2023 Winner of the Pulitzer Prize for Fiction
by Hernan Diaz
From an award-winning chronicler of our nation’s history and its legends comes his much-anticipated novel about wealth and talent, trust and intimacy, truth and perception.
Even through the roar and effervescence of the 1920s, everyone in New York has heard of Benjamin and Helen Rask. He is a legendary Wall Street tycoon; she is the brilliant daughter of eccentric aristocrats. Together, they have risen to the very top of a world of seemingly endless wealth. But the secrets around their affluence and grandeur excites gossip. Rumors about Benjamin’s financial maneuvers and Helen’s reclusiveness start to spread—all as a decade of excess and speculation draws to an end. At what cost have they acquired their immense fortune?
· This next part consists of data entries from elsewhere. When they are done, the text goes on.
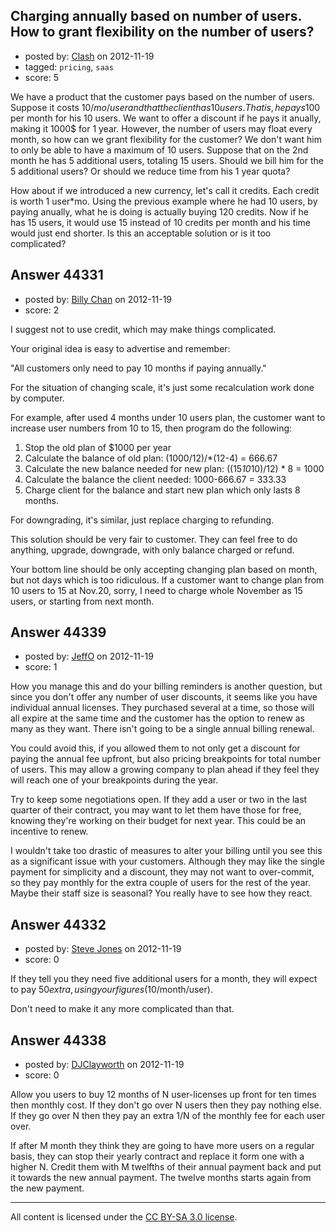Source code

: ## Charging annually based on number of users. How to grant flexibility on the number of users?

- posted by: [Clash](https://stackexchange.com/users/-1/21685-clash) on 2012-11-19
- tagged: `pricing`, `saas`
- score: 5

We have a product that the customer pays based on the number of users. Suppose it costs 10$/mo/user and that the client has 10 users. That is, he pays 100$ per month for his 10 users. We want to offer a discount if he pays it anually, making it 1000$ for 1 year. However, the number of users may float every month, so how can we grant flexibility for the customer? We don't want him to only be able to have a maximum of 10 users. Suppose that on the 2nd month he has 5 additional users, totaling 15 users. Should we bill him for the 5 additional users? Or should we reduce time from his 1 year quota?

How about if we introduced a new currency, let's call it credits. Each credit is worth 1 user*mo. Using the previous example where he had 10 users, by paying anually, what he is doing is actually buying 120 credits. Now if he has 15 users, it would use 15 instead of 10 credits per month and his time would just end shorter. Is this an acceptable solution or is it too complicated?


## Answer 44331

- posted by: [Billy Chan](https://stackexchange.com/users/-1/21618-billy-chan) on 2012-11-19
- score: 2

I suggest not to use credit, which may make things complicated.

Your original idea is easy to advertise and remember:

"All customers only need to pay 10 months if paying annually."

For the situation of changing scale, it's just some recalculation work done by computer.

For example, after used 4 months under 10 users plan, the customer want to increase user numbers from 10 to 15, then program do the following:

1. Stop the old plan of $1000 per year
2. Calculate the balance of old plan: (1000/12)/*(12-4) = 666.67
3. Calculate the new balance needed for new plan: ((15*10*10)/12) * 8 = 1000
4. Calculate the balance the client needed: 1000-666.67 = 333.33  
5. Charge client for the balance and start new plan which only lasts 8 months.

For downgrading, it's similar, just replace charging to refunding.

This solution should be very fair to customer. They can feel free to do anything, upgrade, downgrade, with only balance charged or refund.

Your bottom line should be only accepting changing plan based on month, but not days which is too ridiculous. If a customer want to change plan from 10 users to 15 at Nov.20, sorry, I need to charge whole November as 15 users, or starting from next month.


 


## Answer 44339

- posted by: [JeffO](https://stackexchange.com/users/-1/1796-jeffo) on 2012-11-19
- score: 1

How you manage this and do your billing reminders is another question, but since you don't offer any number of user discounts, it seems like you have individual annual licenses. They purchased several at a time, so those will all expire at the same time and the customer has the option to renew as many as they want. There isn't going to be a single annual billing renewal. 

You could avoid this, if you allowed them to not only get a discount for paying the annual fee upfront, but also pricing breakpoints for total number of users. This may allow a growing company to plan ahead if they feel they will reach one of your breakpoints during the year. 

Try to keep some negotiations open. If they add a user or two in the last quarter of their contract, you may want to let them have those for free, knowing they're working on their budget for next year. This could be an incentive to renew.

I wouldn't take too drastic of measures to alter your billing until you see this as a significant issue with your customers. Although they may like the single payment for simplicity and a discount, they may not want to over-commit, so they pay monthly for the extra couple of users for the rest of the year. Maybe their staff size is seasonal? You really have to see how they react. 


## Answer 44332

- posted by: [Steve Jones](https://stackexchange.com/users/-1/12985-steve-jones) on 2012-11-19
- score: 0

If they tell you they need five additional users for a month, they will expect to pay $50 extra, using your figures ($10/month/user).

Don't need to make it any more complicated than that.


## Answer 44338

- posted by: [DJClayworth](https://stackexchange.com/users/-1/12762-djclayworth) on 2012-11-19
- score: 0

Allow you users to buy 12 months of N user-licenses up front for ten times then monthly cost. If they don't go over N users then they pay nothing else. If they go over N then they pay an extra 1/N of the monthly fee for each user over.

If after M month they think they are going to have more users on a regular basis, they can stop their yearly contract and replace it form one with a higher N. Credit them with M twelfths of their annual payment back and put it towards the new annual payment. The twelve months starts again from the new payment.



---

All content is licensed under the [CC BY-SA 3.0 license](https://creativecommons.org/licenses/by-sa/3.0/).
This is the mystery at the center of a successful 1938 novel entitled Bonds, which all of New York seems to have read. But it isn’t the only version.
Hernan Diaz’s Trust brilliantly puts the story of these characters into conversation with other accounts — and in tension with the life and perspective of a young woman bent on disentangling fact from fiction. The result is a novel that becomes more exhilarating and profound with each new layer and revelation. Provocative and propulsive, Trust engages the reader in a quest for the truth while confronting the reality-warping gravitational pull of money and how power often manipulates facts. An elegant, multifaceted epic that recovers the voices buried under the myths that justify our foundational inequality, Trust is a literary triumph with a beating heart and urgent stakes.
by Barbara Kingsolver
"Anyone will tell you the born of this world are marked from the get-out, win or lose."
Demon Copperhead is set in the mountains of southern Appalachia. It's the story of a boy born to a teenaged single mother in a single-wide trailer, with no assets beyond his dead father's good looks and copper-colored hair, a caustic wit, and a fierce talent for survival. In a plot that never pauses for breath, relayed in his own unsparing voice, he braves the modern perils of foster care, child labor, derelict schools, athletic success, addiction, disastrous loves, and crushing losses. Through all of it, he reckons with his own invisibility in a popular culture where even the superheroes have abandoned rural people in favor of cities.
Many generations ago, Charles Dickens wrote David Copperfield from his experience as a survivor of institutional poverty and its damages to children in his society. Those problems have yet to be solved in ours. Dickens is not a prerequisite for readers of this novel, but he provided its inspiration. In transposing a Victorian epic novel to the contemporary American South, Barbara Kingsolver enlists Dickens' anger and compassion, and above all, his faith in the transformative powers of a good story. Demon Copperhead speaks for a new generation of lost boys, and all those born into beautiful, cursed places they can't imagine leaving behind.
The Pulitzer Prize has been awarded by Columbia University each spring since 1917. The awards are chosen by a board of jurors for Journalism, Letters, Music and Drama. The awards for Letters include Nonfiction, Poetry, Biography or Autobiography, History, and Fiction.